Diesel : Renault dans le viseur de la justice française

D’après des sources proches du parquet de Paris, une information judiciaire aurait été ouverte, le 12 janvier 2017, à l’encontre de Renault. Dans un communiqué, le constructeur dit prendre « acte de l’information selon laquelle une instruction serait ouverte dans le dossier “émissions” »… » Le groupe prend note, sans toutefois avoir pu, à ce stade, obtenir une confirmation officielle de l’ouverture de cette information judiciaire.

Trois juges d’instruction auraient été désignés pour enquêter sur une éventuelle « tromperie sur les qualités substantielles et les contrôles effectués » au niveau de ses moteurs diesel. Ces faits, s’ils sont avérés, auraient eu « pour conséquence de rendre les marchandises dangereuses pour la santé de l’homme ou de l’animal ».

Cette information judiciaire fait suite à la transmission du dossier par la DGCCRF après les résultats menés par la commission Royal concernant les rejets polluants. Les résultats avaient, en effet, démontré des rejets anormaux sur le modèle Captur notamment.

Renault clame son innocence

Le groupe Renault rappelle en substance « avoir présenté devant le collège de la commission technique indépendante, au mois de mars 2016, un plan complet de réduction des émissions d’oxydes d’azote (NOx) de ses véhicules diesel Euro 6b en usage client qui a été jugé transparent, satisfaisant et crédible ». Et d’ajouter : « Renault respecte la législation française et européenne.

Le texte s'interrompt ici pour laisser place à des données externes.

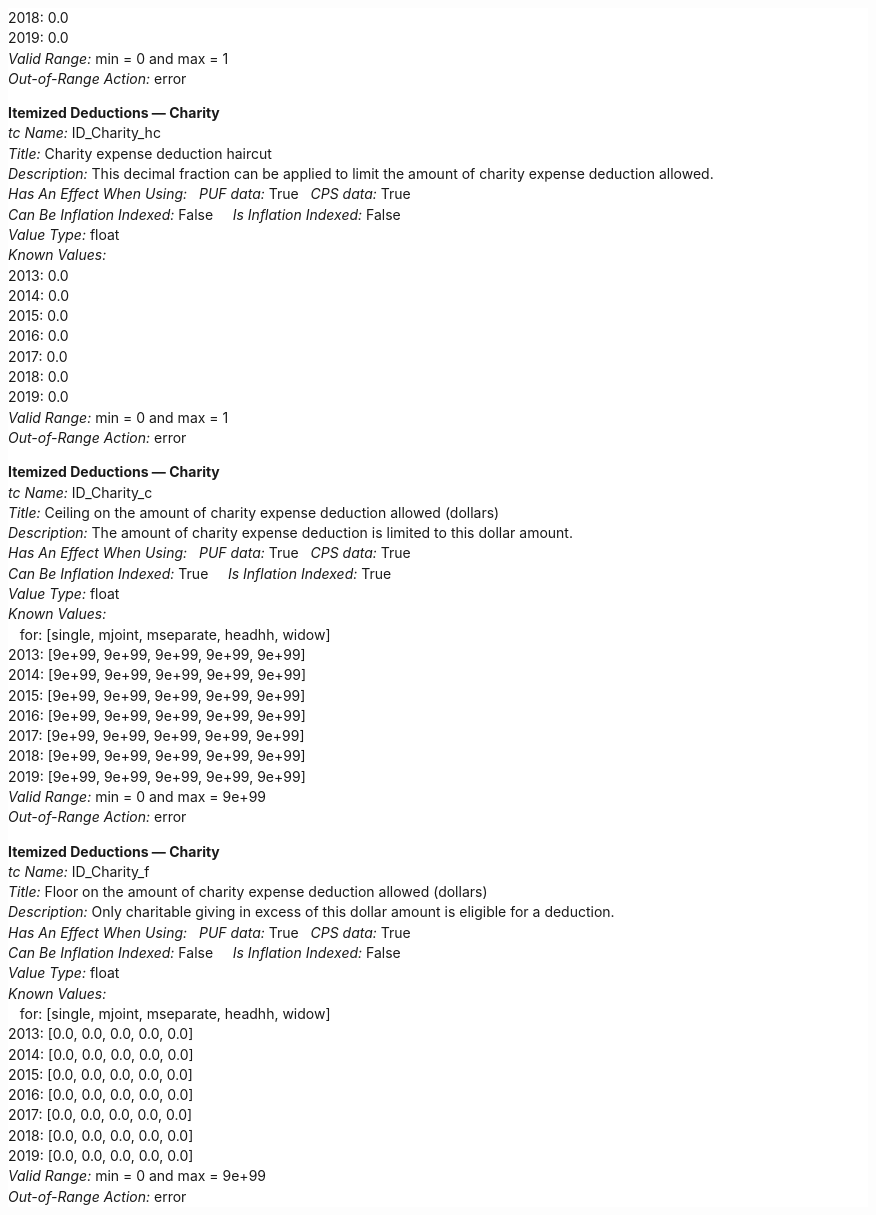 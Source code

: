 2018: 0.0  
2019: 0.0  
_Valid Range:_ min = 0 and max = 1  
_Out-of-Range Action:_ error

**Itemized Deductions — Charity**  
_tc Name:_ ID_Charity_hc  
_Title:_ Charity expense deduction haircut  
_Description:_ This decimal fraction can be applied to limit the amount of charity expense deduction allowed.  
_Has An Effect When Using:_   _PUF data:_ True   _CPS data:_ True  
_Can Be Inflation Indexed:_ False     _Is Inflation Indexed:_ False  
_Value Type:_ float  
_Known Values:_  
2013: 0.0  
2014: 0.0  
2015: 0.0  
2016: 0.0  
2017: 0.0  
2018: 0.0  
2019: 0.0  
_Valid Range:_ min = 0 and max = 1  
_Out-of-Range Action:_ error

**Itemized Deductions — Charity**  
_tc Name:_ ID_Charity_c  
_Title:_ Ceiling on the amount of charity expense deduction allowed (dollars)  
_Description:_ The amount of charity expense deduction is limited to this dollar amount.  
_Has An Effect When Using:_   _PUF data:_ True   _CPS data:_ True  
_Can Be Inflation Indexed:_ True     _Is Inflation Indexed:_ True  
_Value Type:_ float  
_Known Values:_  
   for: [single, mjoint, mseparate, headhh, widow]  
2013: [9e+99, 9e+99, 9e+99, 9e+99, 9e+99]  
2014: [9e+99, 9e+99, 9e+99, 9e+99, 9e+99]  
2015: [9e+99, 9e+99, 9e+99, 9e+99, 9e+99]  
2016: [9e+99, 9e+99, 9e+99, 9e+99, 9e+99]  
2017: [9e+99, 9e+99, 9e+99, 9e+99, 9e+99]  
2018: [9e+99, 9e+99, 9e+99, 9e+99, 9e+99]  
2019: [9e+99, 9e+99, 9e+99, 9e+99, 9e+99]  
_Valid Range:_ min = 0 and max = 9e+99  
_Out-of-Range Action:_ error

**Itemized Deductions — Charity**  
_tc Name:_ ID_Charity_f  
_Title:_ Floor on the amount of charity expense deduction allowed (dollars)  
_Description:_ Only charitable giving in excess of this dollar amount is eligible for a deduction.  
_Has An Effect When Using:_   _PUF data:_ True   _CPS data:_ True  
_Can Be Inflation Indexed:_ False     _Is Inflation Indexed:_ False  
_Value Type:_ float  
_Known Values:_  
   for: [single, mjoint, mseparate, headhh, widow]  
2013: [0.0, 0.0, 0.0, 0.0, 0.0]  
2014: [0.0, 0.0, 0.0, 0.0, 0.0]  
2015: [0.0, 0.0, 0.0, 0.0, 0.0]  
2016: [0.0, 0.0, 0.0, 0.0, 0.0]  
2017: [0.0, 0.0, 0.0, 0.0, 0.0]  
2018: [0.0, 0.0, 0.0, 0.0, 0.0]  
2019: [0.0, 0.0, 0.0, 0.0, 0.0]  
_Valid Range:_ min = 0 and max = 9e+99  
_Out-of-Range Action:_ error
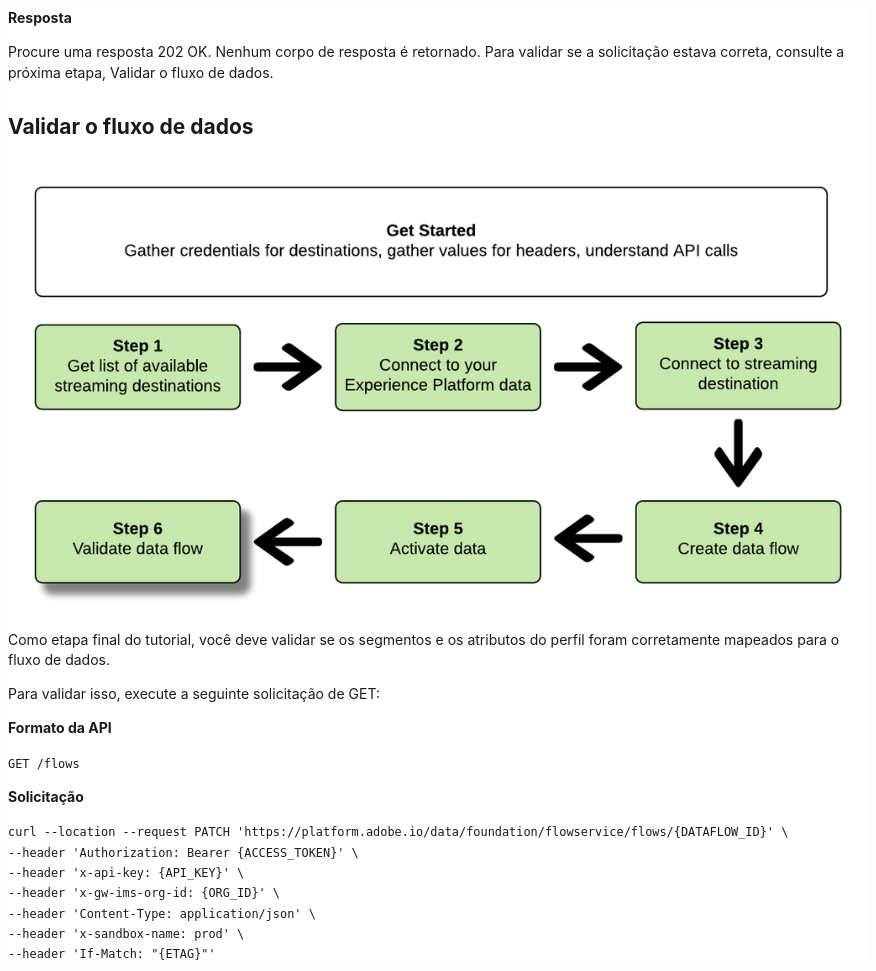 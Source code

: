 **Resposta**

Procure uma resposta 202 OK. Nenhum corpo de resposta é retornado. Para validar se a solicitação estava correta, consulte a próxima etapa, Validar o fluxo de dados.

## Validar o fluxo de dados

![Etapas de destino visão geral etapa 6](../assets/api/streaming-destination/step6.png)

Como etapa final do tutorial, você deve validar se os segmentos e os atributos do perfil foram corretamente mapeados para o fluxo de dados.

Para validar isso, execute a seguinte solicitação de GET:

**Formato da API**

```http
GET /flows
```

**Solicitação**

```shell
curl --location --request PATCH 'https://platform.adobe.io/data/foundation/flowservice/flows/{DATAFLOW_ID}' \
--header 'Authorization: Bearer {ACCESS_TOKEN}' \
--header 'x-api-key: {API_KEY}' \
--header 'x-gw-ims-org-id: {ORG_ID}' \
--header 'Content-Type: application/json' \
--header 'x-sandbox-name: prod' \
--header 'If-Match: "{ETAG}"' 
```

Les véhicules Renault ont tous et toujours été homologués conformément à la loi et aux réglementations. Ils sont conformes aux normes en vigueur. Les véhicules Renault ne sont pas équipés de logiciels de fraude aux dispositifs de dépollution. Les États, la Commission européenne, les autorités de régulation et les constructeurs automobiles font le constat partagé de la nécessité de renforcer les exigences de la réglementation en vigueur. C’est l’objet de la future réglementation Euro6d. »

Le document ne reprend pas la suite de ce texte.